#### Exercise instructions
In the records below, tally each line that contains the word "composer" and give the total only.

Pictures paired with source code:
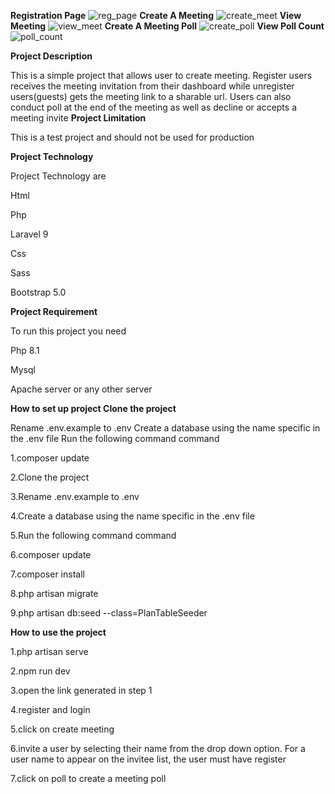 
**Registration Page**
![reg_page](https://user-images.githubusercontent.com/50324524/217557943-0b1744b3-f114-49a9-bd56-845cff18c574.PNG)
**Create A Meeting**
![create_meet](https://user-images.githubusercontent.com/50324524/217558417-4887cc38-ec4e-4b19-8de2-6daf8b94dc52.PNG)
**View Meeting**
![view_meet](https://user-images.githubusercontent.com/50324524/217558676-c160a67a-3842-4e73-9a7a-1debc0c2b9b7.PNG)
**Create A Meeting Poll**
![create_poll](https://user-images.githubusercontent.com/50324524/217559049-c36cdbb7-0314-49ed-beef-afb856c84eeb.PNG)
**View Poll Count**
![poll_count](https://user-images.githubusercontent.com/50324524/217559149-b6e0a113-e23d-46cc-8381-f20b08d4a364.PNG)



**Project Description**

This is a simple project that allows user to create meeting. Register users receives the meeting invitation from their dashboard while unregister users(guests) gets the meeting link to a sharable url. Users can also conduct poll at the end of the meeting as well as decline or accepts a meeting invite
**Project Limitation**

This is a test project and should not be used for production

**Project Technology**

Project Technology are

Html

Php

Laravel 9

Css

Sass

Bootstrap 5.0

**Project Requirement**

To run this project you need

Php 8.1

Mysql

Apache server or any other server

**How to set up project Clone the project**

Rename .env.example to .env Create a database using the name specific in the .env file Run the following command command

1.composer update

2.Clone the project

3.Rename .env.example to .env

4.Create a database using the name specific in the .env file

5.Run the following command command

6.composer update

7.composer install

8.php artisan migrate

9.php artisan db:seed --class=PlanTableSeeder

**How to use the project**

1.php artisan serve

2.npm run dev

3.open the link generated in step 1

4.register and login

5.click on create meeting

6.invite a user by selecting their name from the drop down option. For a user name to appear on the invitee list, the user must have register

7.click on poll to create a meeting poll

#### Answer section
3